A study conducted jointly by San Diego’s five runaway houses revealed that 692 runaways had been seen in residence in a nine-month period between October, 1974, and June, 1975. The average age was 14.8; the range was from 11 to 17. The most commonly stated reason for leaving was lack of family communication; second most common was strict discipline, including everything from beatings to restricting one’s friendships. A small number of runaways simply stated they were “seeking independence,” and 15% were actually “push-outs,” forced out of their homes by their parents.

Runaways come from all social classes, although runaway houses do not see many kids from upper-class backgrounds, because, theorized a spokesman from The Bridge, “having one’s kids run away has more of a social stigma attached to it in the upper classes, and these people can afford to hire private services to find and deal with their runaways.” Runaways come from all ethnic groups, and both military and non-military families (it is not necessarily true that military families use harsher discipline or have more problems than non-military families). One shared characteristic of 50% of runaways was having a broken family. “But,” explained Bob Conway, assistant program coordinator at The Bridge, “it isn’t usually the divorce itself that causes kids to run away. It’s the circumstances surrounding it-the family’s emotional and, sometimes, financial instability, getting along without a father, or maybe getting along with a new father.” Along with family problems, the report continues, running away can stem from what it calls “alienating social structures”—boring schools, inflation, laws that make kids their parents’ property, religions that emphasize “respecting one’s parents” no matter what, and media which present idealized examples of family life. Under such circumstances, no parents are easily able to meet a child’s needs. “Instead of placing blame on the parents,” said Conway, “we try to give them credit for what they’ve accomplished.”

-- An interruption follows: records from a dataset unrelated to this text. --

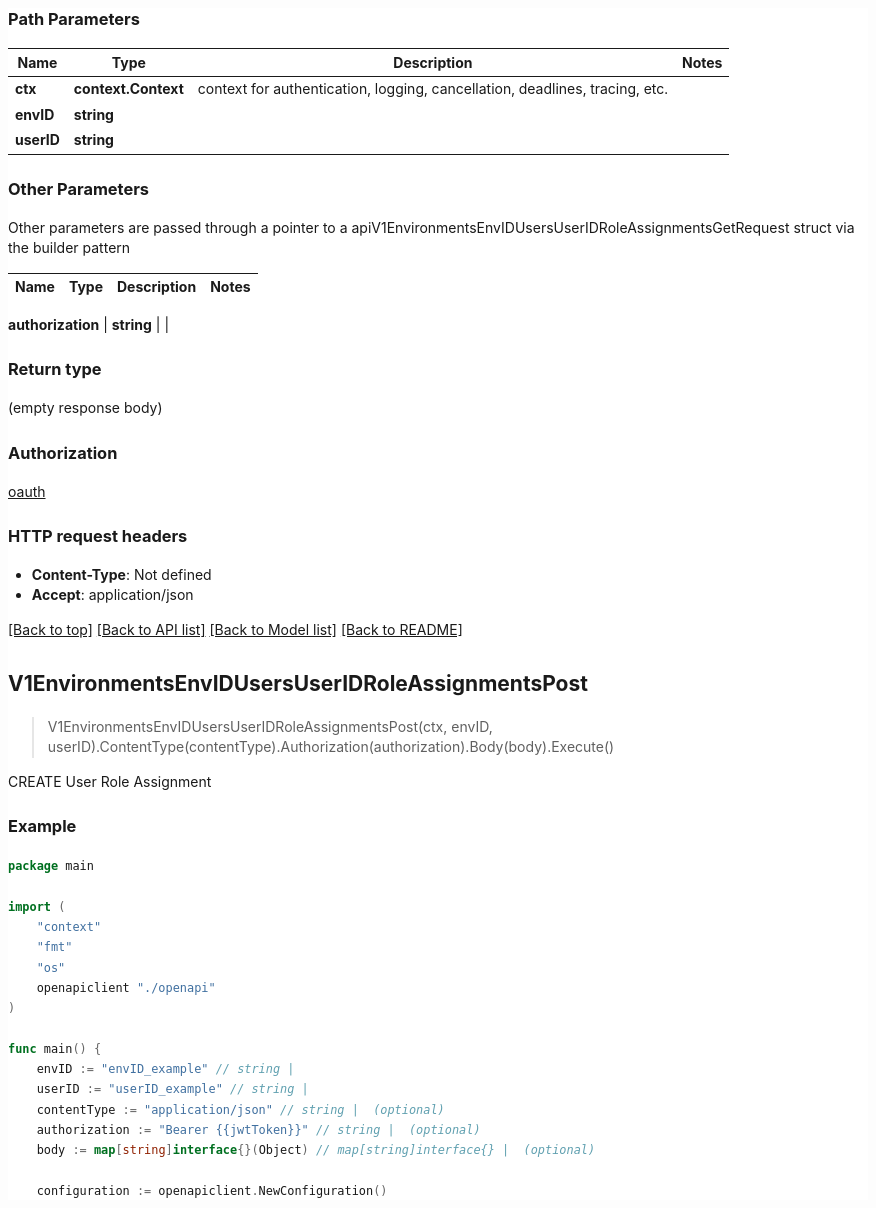 ### Path Parameters


Name | Type | Description  | Notes
------------- | ------------- | ------------- | -------------
**ctx** | **context.Context** | context for authentication, logging, cancellation, deadlines, tracing, etc.
**envID** | **string** |  | 
**userID** | **string** |  | 

### Other Parameters

Other parameters are passed through a pointer to a apiV1EnvironmentsEnvIDUsersUserIDRoleAssignmentsGetRequest struct via the builder pattern


Name | Type | Description  | Notes
------------- | ------------- | ------------- | -------------


 **authorization** | **string** |  | 

### Return type

 (empty response body)

### Authorization

[oauth](../README.md#oauth)

### HTTP request headers

- **Content-Type**: Not defined
- **Accept**: application/json

[[Back to top]](#) [[Back to API list]](../README.md#documentation-for-api-endpoints)
[[Back to Model list]](../README.md#documentation-for-models)
[[Back to README]](../README.md)


## V1EnvironmentsEnvIDUsersUserIDRoleAssignmentsPost

> V1EnvironmentsEnvIDUsersUserIDRoleAssignmentsPost(ctx, envID, userID).ContentType(contentType).Authorization(authorization).Body(body).Execute()

CREATE User Role Assignment



### Example

```go
package main

import (
    "context"
    "fmt"
    "os"
    openapiclient "./openapi"
)

func main() {
    envID := "envID_example" // string | 
    userID := "userID_example" // string | 
    contentType := "application/json" // string |  (optional)
    authorization := "Bearer {{jwtToken}}" // string |  (optional)
    body := map[string]interface{}(Object) // map[string]interface{} |  (optional)

    configuration := openapiclient.NewConfiguration()
```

Lizette, a Bridge resident, cleaned her room before she sat down to talk. Thirteen years old, she is small, with short blond hair and an expression of deep concern. Her family lives in Poway, but has moved several times in the past few years, following her stepfather, who is in the Navy. She maintains that she will never return home, although later she described the new place her family will be moving to in a couple of months.

Lizette is sure her parents don’t care about her. “They spoil my little sister,” she said, “and never give me anything. Once, when I was playing my stereo too loud, my mother came into my room and broke my record—my favorite record.” Her father beats her, but her mother, in family therapy sessions, maintains Lizette is lying about this.

She has run away twice, only as far as San Diego. The second time she was gone for nine days, staying with some friends. Her parents, she is sure, didn’t call the police until the ninth day, proof that “they don’t care.”

Lizette is trying hard to be grown-up. She borrowed another resident’s lighter for her cigarette. “I wanted to show my parents that I smoke. They didn’t know it. So, I decided to go to our family therapy session with a lit cigarette and a half-empty pack. I was shaking all over when I walked in. When my father saw me he said, ‘So now you smoke in front of us!’ and made me put it out.”

She put her cigarette out and folded her hands neatly in her lap. “I just want to be treated like a person. I’m not a bad person— everyone on the block likes me. I’m the only one who says hello to new people who move in.” Her face broke into a wide smile, revealing an empty space between her front teeth. “I’m not‘a bad person, ” she repeated. “The only things I do are smoke cigarettes and kiss boys. I figure, I’m only thirteen and that’s enough for now.”